(Work request):
Look through the records below and state how many lines carry the string "coordinates", adding nothing.

---+---

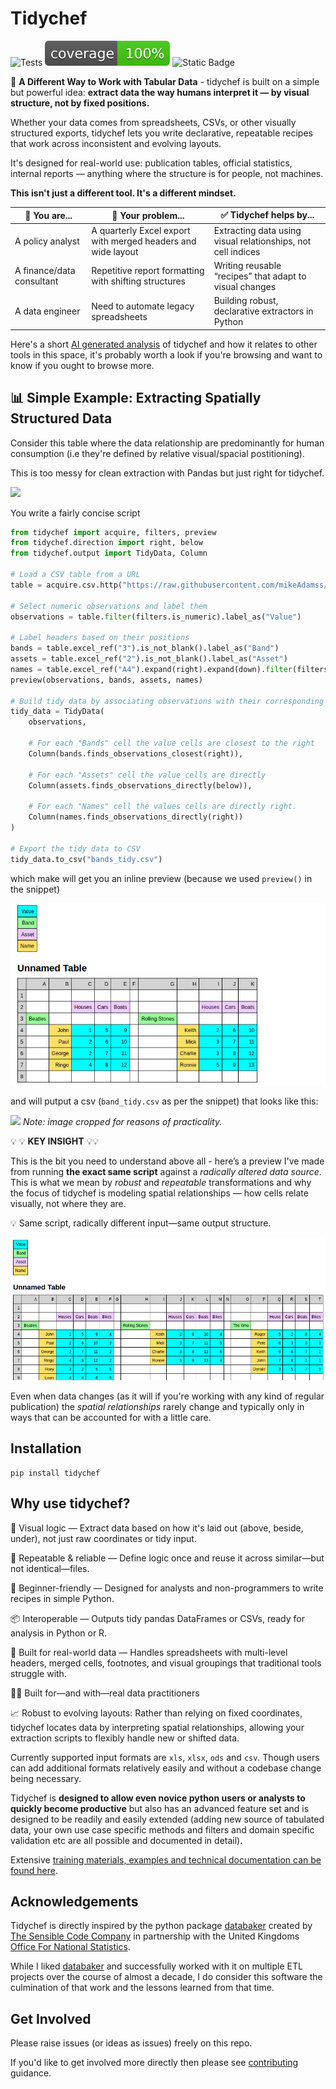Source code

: # Tidychef

![Tests](https://github.com/mikeAdamss/tidychef/actions/workflows/tests.yml/badge.svg)
![100% Test Coverage](./jupyterbook/images/coverage-100.svg)
![Static Badge](https://img.shields.io/badge/python-3.9%20%7C%203.10%20%7C%203.11%20%7C%203.12-blue)

🧠 **A Different Way to Work with Tabular Data** - tidychef is built on a simple but powerful idea: **extract data the way humans interpret it — by visual structure, not by fixed positions.**

Whether your data comes from spreadsheets, CSVs, or other visually structured exports, tidychef lets you write declarative, repeatable recipes that work across inconsistent and evolving layouts.

It's designed for real-world use: publication tables, official statistics, internal reports — anything where the structure is for people, not machines.

**This isn't just a different tool. It's a different mindset.**


| 👤 You are...             | 🧩 Your problem...                                           | ✅ Tidychef helps by...                                       |
| ------------------------- | ------------------------------------------------------------ | ------------------------------------------------------------ |
| A policy analyst          | A quarterly Excel export with merged headers and wide layout | Extracting data using visual relationships, not cell indices |
| A finance/data consultant | Repetitive report formatting with shifting structures        | Writing reusable “recipes” that adapt to visual changes      |
| A data engineer           | Need to automate legacy spreadsheets                         | Building robust, declarative extractors in Python            |

Here's a short [AI generated analysis](https://mikeadamss.github.io/tidychef/ai-overview) of tidychef and how it relates to other tools in this space, it's probably worth a look if you're browsing and want to know if you ought to browse more.


## 📊 Simple Example: Extracting Spatially Structured Data

Consider this table where the data relationship are predominantly for human consumption (i.e they're defined by relative visual/spacial postitioning).

This is too messy for clean extraction with Pandas but just right for tidychef.

![](https://mikeadamss.github.io/tidychef/_images/bands-before.png)

You write a fairly concise script

```python
from tidychef import acquire, filters, preview
from tidychef.direction import right, below
from tidychef.output import TidyData, Column

# Load a CSV table from a URL
table = acquire.csv.http("https://raw.githubusercontent.com/mikeAdamss/tidychef/main/tests/fixtures/csv/bands-wide.csv")

# Select numeric observations and label them
observations = table.filter(filters.is_numeric).label_as("Value")

# Label headers based on their positions
bands = table.excel_ref("3").is_not_blank().label_as("Band")
assets = table.excel_ref("2").is_not_blank().label_as("Asset")
names = table.excel_ref("A4").expand(right).expand(down).filter(filters.is_not_numeric).is_not_blank().label_as("Name")
preview(observations, bands, assets, names)

# Build tidy data by associating observations with their corresponding headers
tidy_data = TidyData(
    observations,

    # For each "Bands" cell the value cells are closest to the right
    Column(bands.finds_observations_closest(right)),

    # For each "Assets" cell the value cells are directly
    Column(assets.finds_observations_directly(below)),
    
    # For each "Names" cell the values cells are directly right.
    Column(names.finds_observations_directly(right))
)

# Export the tidy data to CSV
tidy_data.to_csv("bands_tidy.csv")

```

which make will get you an inline preview (because we used `preview()` in the snippet)

![preview](./docs/preview1.png)

and will putput a csv (`band_tidy.csv` as per the snippet) that looks like this:

![](https://mikeadamss.github.io/tidychef/_images/bands-after.png)
_Note: image cropped for reasons of practicality._


💡 💡 **KEY INSIGHT** 💡💡

This is the bit you need to understand above all - here’s a preview I've made from running **the exact same script** against a _radically altered data source_. This is what we mean by _robust_ and _repeatable_ transformations and why the focus of tidychef is modeling spatial relationships — how cells relate visually, not where they are.

💡 Same script, radically different input—same output structure.

![preview](./docs/preview2.png)

Even when data changes (as it will if you're working with any kind of regular publication) the _spatial relationships_ rarely change and typically only in ways that can be accounted for with a little care.


## Installation

```
pip install tidychef
```


## Why use tidychef?

🧠 Visual logic — Extract data based on how it's laid out (above, beside, under), not just raw coordinates or tidy input.

🔁 Repeatable & reliable — Define logic once and reuse it across similar—but not identical—files.

💬 Beginner-friendly — Designed for analysts and non-programmers to write recipes in simple Python.

📦 Interoperable — Outputs tidy pandas DataFrames or CSVs, ready for analysis in Python or R.

🧱 Built for real-world data — Handles spreadsheets with multi-level headers, merged cells, footnotes, and visual groupings that traditional tools struggle with.

🧑‍💼 Built for—and with—real data practitioners

📈 Robust to evolving layouts: Rather than relying on fixed coordinates, tidychef locates data by interpreting spatial relationships, allowing your extraction scripts to flexibly handle new or shifted data.

Currently supported input formats are `xls`, `xlsx`, `ods` and `csv`. Though users can add additional formats relatively easily and without a codebase change being necessary.

Tidychef is **designed to allow even novice python users or analysts to quickly become productive** but also has an advanced feature set and is designed to be readily and easily extended (adding new source of tabulated data, your own use case specific methods and filters and domain specific validation etc are all possible and documented in detail).

Extensive [training materials, examples and technical documentation can be found here](https://mikeadamss.github.io/tidychef/intro.html#).

## Acknowledgements

Tidychef is directly inspired by the python package [databaker](https://github.com/sensiblecodeio/databaker) created by [The Sensible Code Company](https://sensiblecode.io/) in partnership with the United Kingdoms [Office For National Statistics](https://www.ons.gov.uk/).

While I liked [databaker](https://github.com/sensiblecodeio/databaker) and successfully worked with it on multiple ETL projects over the course of almost a decade, I do consider this software the culmination of that work and the lessons learned from that time.

## Get Involved

Please raise issues (or ideas as issues) freely on this repo.

If you'd like to get involved more directly then please see [contributing](./docs/CONTRIBUTING.md) guidance.

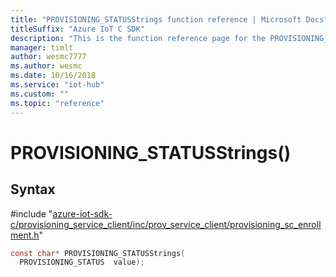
 ```yaml
---                             
title: "PROVISIONING_STATUSStrings function reference | Microsoft Docs" 
titleSuffix: "Azure IoT C SDK"            
description: "This is the function reference page for the PROVISIONING_STATUSStrings() function in the Azure IoT C SDK. This SDK is used with Azure IoT Hub and Azure IoT Hub Device Provisioning Service"            
manager: timlt                 
author: wesmc7777              
ms.author: wesmc               
ms.date: 10/16/2018                    
ms.service: "iot-hub"             
ms.custom: ""                
ms.topic: "reference"        
---                            
```


# PROVISIONING_STATUSStrings()

## Syntax

\#include "[azure-iot-sdk-c/provisioning_service_client/inc/prov_service_client/provisioning_sc_enrollment.h](../provisioning-sc-enrollment-h.md)"  
```C
const char* PROVISIONING_STATUSStrings(
  PROVISIONING_STATUS  value);
```

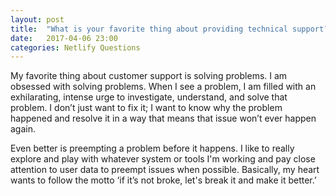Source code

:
```yaml
---
layout: post
title:  "What is your favorite thing about providing technical support?"
date:   2017-04-06 23:00
categories: Netlify Questions
---
```


My favorite thing about customer support is solving problems. I am obsessed with solving problems. When I see a problem, I am filled with an exhilarating, intense urge to investigate, understand, and solve that problem. I don’t just want to fix it; I want to know why the problem happened and resolve it in a way that means that issue won’t ever happen again. 

Even better is preempting a problem before it happens. I like to really explore and play with whatever system or tools I'm working and pay close attention to user data to preempt issues when possible. Basically, my heart wants to follow the motto ‘if it’s not broke, let's break it and make it better.’
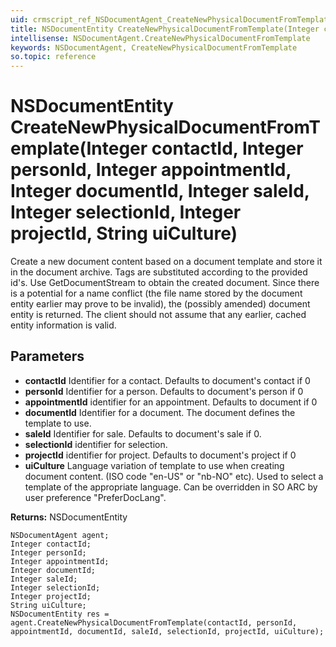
 ```yaml
---
uid: crmscript_ref_NSDocumentAgent_CreateNewPhysicalDocumentFromTemplate
title: NSDocumentEntity CreateNewPhysicalDocumentFromTemplate(Integer contactId, Integer personId, Integer appointmentId, Integer documentId, Integer saleId, Integer selectionId, Integer projectId, String uiCulture)
intellisense: NSDocumentAgent.CreateNewPhysicalDocumentFromTemplate
keywords: NSDocumentAgent, CreateNewPhysicalDocumentFromTemplate
so.topic: reference
---
```


# NSDocumentEntity CreateNewPhysicalDocumentFromTemplate(Integer contactId, Integer personId, Integer appointmentId, Integer documentId, Integer saleId, Integer selectionId, Integer projectId, String uiCulture)

Create a new document content based on a document template and store it in the document archive.  Tags are substituted according to the provided id's.  Use GetDocumentStream to obtain the created document. Since there is a potential for a name conflict (the file name stored by the document entity earlier may prove to be invalid), the (possibly amended) document entity is returned. The client should not assume that any earlier, cached entity information is valid.

## Parameters

* **contactId** Identifier for a contact. Defaults to document's contact if 0
* **personId** Identifier for a person. Defaults to document's person if 0
* **appointmentId** identifier for an appointment. Defaults to document if 0
* **documentId** Identifier for a document. The document defines the template to use.
* **saleId** Identifier for sale. Defaults to document's sale if 0.
* **selectionId** identifier for selection.
* **projectId** identifier for project. Defaults to document's project if 0
* **uiCulture** Language variation of template to use when creating document content. (ISO code "en-US" or "nb-NO" etc). Used to select a template of the appropriate language. Can be overridden in SO ARC by user preference "PreferDocLang".

**Returns:** NSDocumentEntity

```crmscript
NSDocumentAgent agent;
Integer contactId;
Integer personId;
Integer appointmentId;
Integer documentId;
Integer saleId;
Integer selectionId;
Integer projectId;
String uiCulture;
NSDocumentEntity res = agent.CreateNewPhysicalDocumentFromTemplate(contactId, personId, appointmentId, documentId, saleId, selectionId, projectId, uiCulture);
```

---+---

(Reply):
2